(Data)
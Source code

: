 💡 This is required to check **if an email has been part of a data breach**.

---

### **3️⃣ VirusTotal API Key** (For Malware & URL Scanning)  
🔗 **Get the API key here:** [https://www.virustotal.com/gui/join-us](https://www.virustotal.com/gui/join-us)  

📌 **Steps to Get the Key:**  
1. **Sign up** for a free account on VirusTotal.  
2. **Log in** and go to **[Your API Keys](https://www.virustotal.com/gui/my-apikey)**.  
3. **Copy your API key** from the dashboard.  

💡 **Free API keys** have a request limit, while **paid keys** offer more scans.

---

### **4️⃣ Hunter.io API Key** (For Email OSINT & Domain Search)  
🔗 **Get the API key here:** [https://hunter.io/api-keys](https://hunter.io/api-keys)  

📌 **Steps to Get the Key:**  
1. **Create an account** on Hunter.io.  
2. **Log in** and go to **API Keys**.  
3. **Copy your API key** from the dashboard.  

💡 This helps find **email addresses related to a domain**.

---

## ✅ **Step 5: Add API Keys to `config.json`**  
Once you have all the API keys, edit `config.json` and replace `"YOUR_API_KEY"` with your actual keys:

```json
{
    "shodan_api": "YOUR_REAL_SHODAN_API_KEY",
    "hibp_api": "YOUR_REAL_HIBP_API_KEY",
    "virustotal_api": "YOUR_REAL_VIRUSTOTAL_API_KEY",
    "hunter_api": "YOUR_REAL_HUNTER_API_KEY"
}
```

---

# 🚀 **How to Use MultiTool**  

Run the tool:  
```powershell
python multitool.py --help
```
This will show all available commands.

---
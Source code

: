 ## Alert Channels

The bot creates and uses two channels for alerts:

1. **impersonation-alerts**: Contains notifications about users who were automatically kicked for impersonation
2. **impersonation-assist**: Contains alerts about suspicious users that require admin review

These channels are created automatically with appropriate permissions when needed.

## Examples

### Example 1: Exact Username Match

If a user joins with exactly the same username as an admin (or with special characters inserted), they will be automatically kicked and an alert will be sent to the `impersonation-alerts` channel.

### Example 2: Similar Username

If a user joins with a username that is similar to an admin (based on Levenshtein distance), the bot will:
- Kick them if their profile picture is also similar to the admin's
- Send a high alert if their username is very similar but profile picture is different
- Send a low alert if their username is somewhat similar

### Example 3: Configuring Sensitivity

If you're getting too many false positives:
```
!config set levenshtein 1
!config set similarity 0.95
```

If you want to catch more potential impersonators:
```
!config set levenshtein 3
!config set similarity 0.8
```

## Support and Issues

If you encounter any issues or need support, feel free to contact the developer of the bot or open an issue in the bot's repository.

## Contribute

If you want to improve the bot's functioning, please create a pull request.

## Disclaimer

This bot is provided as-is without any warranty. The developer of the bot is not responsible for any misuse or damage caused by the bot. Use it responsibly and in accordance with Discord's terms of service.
(End Data)
Task requirements: With nothing added or left out, print the data again.

Answer to the exercise:
Source code

: 💡 This is required to check **if an email has been part of a data breach**.

---

### **3️⃣ VirusTotal API Key** (For Malware & URL Scanning)  
🔗 **Get the API key here:** [https://www.virustotal.com/gui/join-us](https://www.virustotal.com/gui/join-us)  

📌 **Steps to Get the Key:**  
1. **Sign up** for a free account on VirusTotal.  
2. **Log in** and go to **[Your API Keys](https://www.virustotal.com/gui/my-apikey)**.  
3. **Copy your API key** from the dashboard.  

💡 **Free API keys** have a request limit, while **paid keys** offer more scans.

---

### **4️⃣ Hunter.io API Key** (For Email OSINT & Domain Search)  
🔗 **Get the API key here:** [https://hunter.io/api-keys](https://hunter.io/api-keys)  

📌 **Steps to Get the Key:**  
1. **Create an account** on Hunter.io.  
2. **Log in** and go to **API Keys**.  
3. **Copy your API key** from the dashboard.  

💡 This helps find **email addresses related to a domain**.

---

## ✅ **Step 5: Add API Keys to `config.json`**  
Once you have all the API keys, edit `config.json` and replace `"YOUR_API_KEY"` with your actual keys:

```json
{
    "shodan_api": "YOUR_REAL_SHODAN_API_KEY",
    "hibp_api": "YOUR_REAL_HIBP_API_KEY",
    "virustotal_api": "YOUR_REAL_VIRUSTOTAL_API_KEY",
    "hunter_api": "YOUR_REAL_HUNTER_API_KEY"
}
```

---

# 🚀 **How to Use MultiTool**  

Run the tool:  
```powershell
python multitool.py --help
```
This will show all available commands.

---
Source code

: ## Alert Channels

The bot creates and uses two channels for alerts:

1. **impersonation-alerts**: Contains notifications about users who were automatically kicked for impersonation
2. **impersonation-assist**: Contains alerts about suspicious users that require admin review

These channels are created automatically with appropriate permissions when needed.

## Examples

### Example 1: Exact Username Match

If a user joins with exactly the same username as an admin (or with special characters inserted), they will be automatically kicked and an alert will be sent to the `impersonation-alerts` channel.

### Example 2: Similar Username

If a user joins with a username that is similar to an admin (based on Levenshtein distance), the bot will:
- Kick them if their profile picture is also similar to the admin's
- Send a high alert if their username is very similar but profile picture is different
- Send a low alert if their username is somewhat similar

### Example 3: Configuring Sensitivity

If you're getting too many false positives:
```
!config set levenshtein 1
!config set similarity 0.95
```

If you want to catch more potential impersonators:
```
!config set levenshtein 3
!config set similarity 0.8
```

## Support and Issues

If you encounter any issues or need support, feel free to contact the developer of the bot or open an issue in the bot's repository.

## Contribute

If you want to improve the bot's functioning, please create a pull request.

## Disclaimer

This bot is provided as-is without any warranty. The developer of the bot is not responsible for any misuse or damage caused by the bot. Use it responsibly and in accordance with Discord's terms of service.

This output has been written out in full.